## Work item
With pictures removed, output every record below exactly as written.

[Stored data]
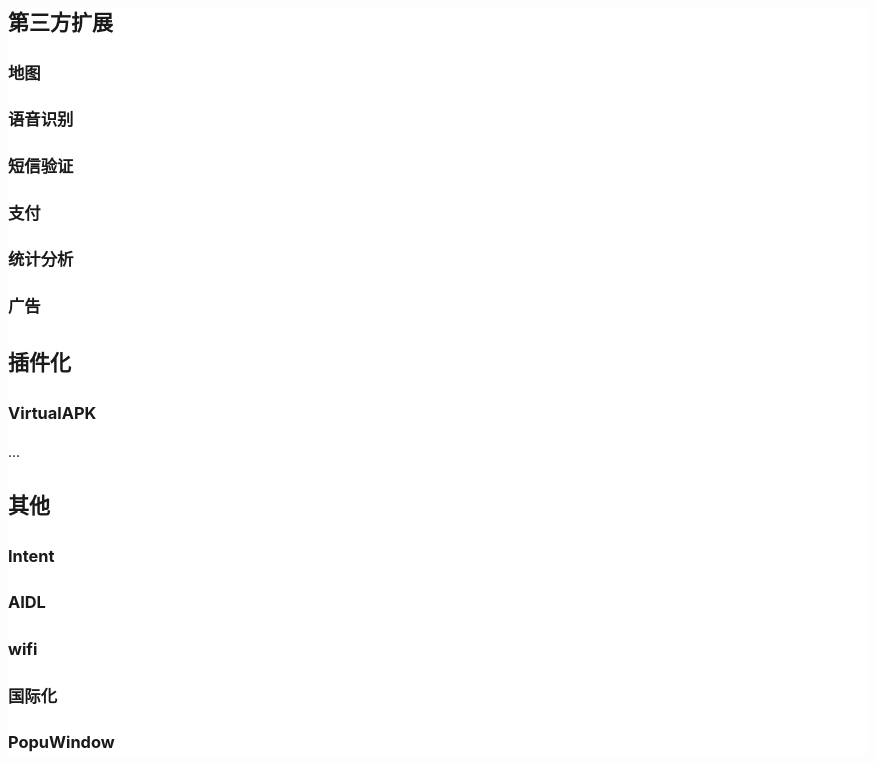 ## 第三方扩展

### 地图

### 语音识别

### 短信验证

### 支付

### 统计分析

### 广告

## 插件化

### VirtualAPK

...


## 其他

### Intent

### AIDL

### wifi

### 国际化

### PopuWindow
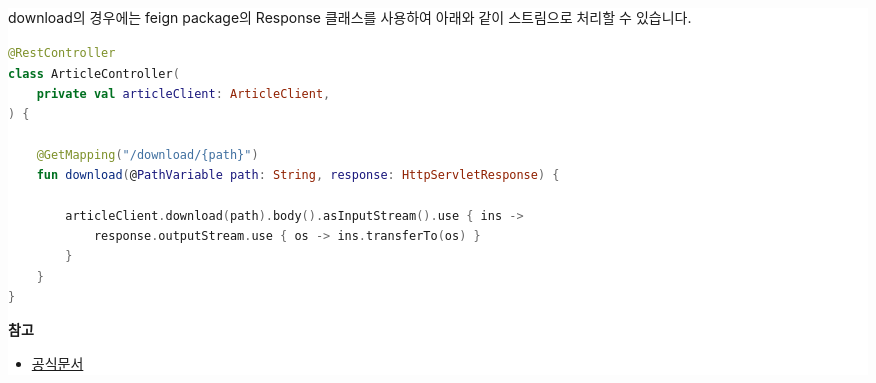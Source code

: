 download의 경우에는 feign package의 Response 클래스를 사용하여 아래와 같이 스트림으로 처리할 수 있습니다.

```kotlin
@RestController
class ArticleController(
    private val articleClient: ArticleClient,
) {

    @GetMapping("/download/{path}")
    fun download(@PathVariable path: String, response: HttpServletResponse) {

        articleClient.download(path).body().asInputStream().use { ins ->
            response.outputStream.use { os -> ins.transferTo(os) }
        }
    }
}
```


**참고**
* [공식문서](https://docs.spring.io/spring-cloud-openfeign/docs/current/reference/html/#spring-cloud-feign)

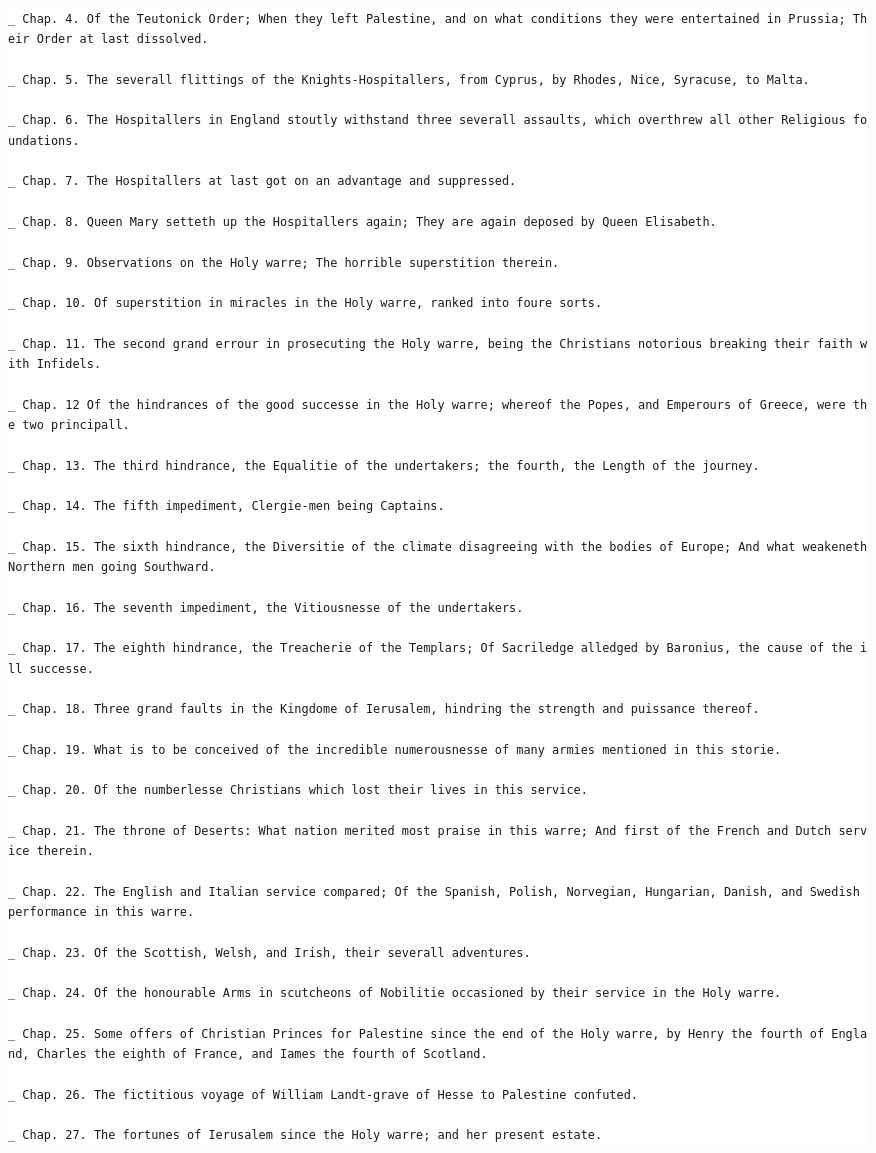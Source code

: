     _ Chap. 4. Of the Teutonick Order; When they left Palestine, and on what conditions they were entertained in Prussia; Their Order at last dissolved.

    _ Chap. 5. The severall flittings of the Knights-Hospitallers, from Cyprus, by Rhodes, Nice, Syracuse, to Malta.

    _ Chap. 6. The Hospitallers in England stoutly withstand three severall assaults, which overthrew all other Religious foundations.

    _ Chap. 7. The Hospitallers at last got on an advantage and suppressed.

    _ Chap. 8. Queen Mary setteth up the Hospitallers again; They are again deposed by Queen Elisabeth.

    _ Chap. 9. Observations on the Holy warre; The horrible superstition therein.

    _ Chap. 10. Of superstition in miracles in the Holy warre, ranked into foure sorts.

    _ Chap. 11. The second grand errour in prosecuting the Holy warre, being the Christians notorious breaking their faith with Infidels.

    _ Chap. 12 Of the hindrances of the good successe in the Holy warre; whereof the Popes, and Emperours of Greece, were the two principall.

    _ Chap. 13. The third hindrance, the Equalitie of the undertakers; the fourth, the Length of the journey.

    _ Chap. 14. The fifth impediment, Clergie-men being Captains.

    _ Chap. 15. The sixth hindrance, the Diversitie of the climate disagreeing with the bodies of Europe; And what weakeneth Northern men going Southward.

    _ Chap. 16. The seventh impediment, the Vitiousnesse of the undertakers.

    _ Chap. 17. The eighth hindrance, the Treacherie of the Templars; Of Sacriledge alledged by Baronius, the cause of the ill successe.

    _ Chap. 18. Three grand faults in the Kingdome of Ierusalem, hindring the strength and puissance thereof.

    _ Chap. 19. What is to be conceived of the incredible numerousnesse of many armies mentioned in this storie.

    _ Chap. 20. Of the numberlesse Christians which lost their lives in this service.

    _ Chap. 21. The throne of Deserts: What nation merited most praise in this warre; And first of the French and Dutch service therein.

    _ Chap. 22. The English and Italian service compared; Of the Spanish, Polish, Norvegian, Hungarian, Danish, and Swedish performance in this warre.

    _ Chap. 23. Of the Scottish, Welsh, and Irish, their severall adventures.

    _ Chap. 24. Of the honourable Arms in scutcheons of Nobilitie occasioned by their service in the Holy warre.

    _ Chap. 25. Some offers of Christian Princes for Palestine since the end of the Holy warre, by Henry the fourth of England, Charles the eighth of France, and Iames the fourth of Scotland.

    _ Chap. 26. The fictitious voyage of William Landt-grave of Hesse to Palestine confuted.

    _ Chap. 27. The fortunes of Ierusalem since the Holy warre; and her present estate.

## Written solution
 ## 第三方扩展

### 地图

### 语音识别

### 短信验证

### 支付

### 统计分析

### 广告

## 插件化

### VirtualAPK

...


## 其他

### Intent

### AIDL

### wifi

### 国际化

### PopuWindow
Source code

: download의 경우에는 feign package의 Response 클래스를 사용하여 아래와 같이 스트림으로 처리할 수 있습니다.

```kotlin
@RestController
class ArticleController(
    private val articleClient: ArticleClient,
) {

    @GetMapping("/download/{path}")
    fun download(@PathVariable path: String, response: HttpServletResponse) {

        articleClient.download(path).body().asInputStream().use { ins ->
            response.outputStream.use { os -> ins.transferTo(os) }
        }
    }
}
```


**참고**
* [공식문서](https://docs.spring.io/spring-cloud-openfeign/docs/current/reference/html/#spring-cloud-feign)

Source code

:     _ Chap. 4. Of the Teutonick Order; When they left Palestine, and on what conditions they were entertained in Prussia; Their Order at last dissolved.

    _ Chap. 5. The severall flittings of the Knights-Hospitallers, from Cyprus, by Rhodes, Nice, Syracuse, to Malta.

    _ Chap. 6. The Hospitallers in England stoutly withstand three severall assaults, which overthrew all other Religious foundations.

    _ Chap. 7. The Hospitallers at last got on an advantage and suppressed.

    _ Chap. 8. Queen Mary setteth up the Hospitallers again; They are again deposed by Queen Elisabeth.

    _ Chap. 9. Observations on the Holy warre; The horrible superstition therein.

    _ Chap. 10. Of superstition in miracles in the Holy warre, ranked into foure sorts.

    _ Chap. 11. The second grand errour in prosecuting the Holy warre, being the Christians notorious breaking their faith with Infidels.

    _ Chap. 12 Of the hindrances of the good successe in the Holy warre; whereof the Popes, and Emperours of Greece, were the two principall.

    _ Chap. 13. The third hindrance, the Equalitie of the undertakers; the fourth, the Length of the journey.

    _ Chap. 14. The fifth impediment, Clergie-men being Captains.

    _ Chap. 15. The sixth hindrance, the Diversitie of the climate disagreeing with the bodies of Europe; And what weakeneth Northern men going Southward.

    _ Chap. 16. The seventh impediment, the Vitiousnesse of the undertakers.

    _ Chap. 17. The eighth hindrance, the Treacherie of the Templars; Of Sacriledge alledged by Baronius, the cause of the ill successe.

    _ Chap. 18. Three grand faults in the Kingdome of Ierusalem, hindring the strength and puissance thereof.

    _ Chap. 19. What is to be conceived of the incredible numerousnesse of many armies mentioned in this storie.

    _ Chap. 20. Of the numberlesse Christians which lost their lives in this service.

    _ Chap. 21. The throne of Deserts: What nation merited most praise in this warre; And first of the French and Dutch service therein.

    _ Chap. 22. The English and Italian service compared; Of the Spanish, Polish, Norvegian, Hungarian, Danish, and Swedish performance in this warre.

    _ Chap. 23. Of the Scottish, Welsh, and Irish, their severall adventures.

    _ Chap. 24. Of the honourable Arms in scutcheons of Nobilitie occasioned by their service in the Holy warre.

    _ Chap. 25. Some offers of Christian Princes for Palestine since the end of the Holy warre, by Henry the fourth of England, Charles the eighth of France, and Iames the fourth of Scotland.

    _ Chap. 26. The fictitious voyage of William Landt-grave of Hesse to Palestine confuted.

    _ Chap. 27. The fortunes of Ierusalem since the Holy warre; and her present estate.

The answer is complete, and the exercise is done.